Across these entries, how many lines contain the word "github"? Answer with only the number.

RECORDS SUPPLIED Block Start

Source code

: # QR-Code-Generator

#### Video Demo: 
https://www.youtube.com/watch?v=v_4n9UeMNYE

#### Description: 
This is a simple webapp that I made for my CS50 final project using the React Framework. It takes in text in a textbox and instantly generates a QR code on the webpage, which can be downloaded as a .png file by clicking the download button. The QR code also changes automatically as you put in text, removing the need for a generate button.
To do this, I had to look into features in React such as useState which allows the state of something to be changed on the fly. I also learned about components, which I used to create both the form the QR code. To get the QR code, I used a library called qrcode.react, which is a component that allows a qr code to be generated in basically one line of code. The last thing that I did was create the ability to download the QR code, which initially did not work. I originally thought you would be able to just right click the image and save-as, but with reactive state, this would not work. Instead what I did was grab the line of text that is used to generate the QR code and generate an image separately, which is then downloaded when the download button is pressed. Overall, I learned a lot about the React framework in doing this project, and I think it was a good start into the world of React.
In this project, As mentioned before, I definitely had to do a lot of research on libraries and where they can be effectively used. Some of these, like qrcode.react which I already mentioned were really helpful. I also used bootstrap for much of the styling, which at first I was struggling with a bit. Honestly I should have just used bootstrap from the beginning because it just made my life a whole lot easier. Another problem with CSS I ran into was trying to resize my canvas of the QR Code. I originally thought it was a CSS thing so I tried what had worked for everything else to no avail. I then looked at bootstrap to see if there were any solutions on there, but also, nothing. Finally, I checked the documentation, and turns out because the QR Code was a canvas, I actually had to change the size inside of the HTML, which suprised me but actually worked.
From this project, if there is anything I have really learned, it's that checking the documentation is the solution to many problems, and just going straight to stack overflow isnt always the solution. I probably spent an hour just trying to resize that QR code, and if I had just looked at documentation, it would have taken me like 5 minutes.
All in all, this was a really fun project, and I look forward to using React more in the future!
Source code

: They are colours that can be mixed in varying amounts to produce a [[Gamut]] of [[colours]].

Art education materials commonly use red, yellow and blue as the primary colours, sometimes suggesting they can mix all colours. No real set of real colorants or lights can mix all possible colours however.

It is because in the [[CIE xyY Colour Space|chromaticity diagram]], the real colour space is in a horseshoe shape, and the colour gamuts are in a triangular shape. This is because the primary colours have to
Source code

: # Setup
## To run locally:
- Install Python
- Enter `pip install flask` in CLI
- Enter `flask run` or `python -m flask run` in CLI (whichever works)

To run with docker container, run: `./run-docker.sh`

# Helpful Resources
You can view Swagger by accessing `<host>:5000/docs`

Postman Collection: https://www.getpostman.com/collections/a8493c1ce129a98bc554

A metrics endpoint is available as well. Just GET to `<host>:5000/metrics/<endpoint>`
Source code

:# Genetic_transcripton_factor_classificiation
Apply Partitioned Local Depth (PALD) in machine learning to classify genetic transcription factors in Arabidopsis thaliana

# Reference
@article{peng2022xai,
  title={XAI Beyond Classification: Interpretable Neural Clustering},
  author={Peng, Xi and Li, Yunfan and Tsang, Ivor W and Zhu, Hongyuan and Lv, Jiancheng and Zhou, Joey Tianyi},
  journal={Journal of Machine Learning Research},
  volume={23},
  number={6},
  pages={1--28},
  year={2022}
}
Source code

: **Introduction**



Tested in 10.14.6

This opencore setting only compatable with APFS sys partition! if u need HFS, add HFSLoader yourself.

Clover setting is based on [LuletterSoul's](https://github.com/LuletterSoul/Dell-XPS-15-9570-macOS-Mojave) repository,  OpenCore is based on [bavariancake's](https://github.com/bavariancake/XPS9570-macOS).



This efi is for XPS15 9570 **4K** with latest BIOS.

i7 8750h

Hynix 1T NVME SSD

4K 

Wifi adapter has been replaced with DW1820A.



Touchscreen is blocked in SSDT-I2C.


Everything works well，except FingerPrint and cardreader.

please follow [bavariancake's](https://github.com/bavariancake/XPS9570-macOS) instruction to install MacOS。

RECORDS SUPPLIED Block End

**OUTPUT OF THE TASK**
2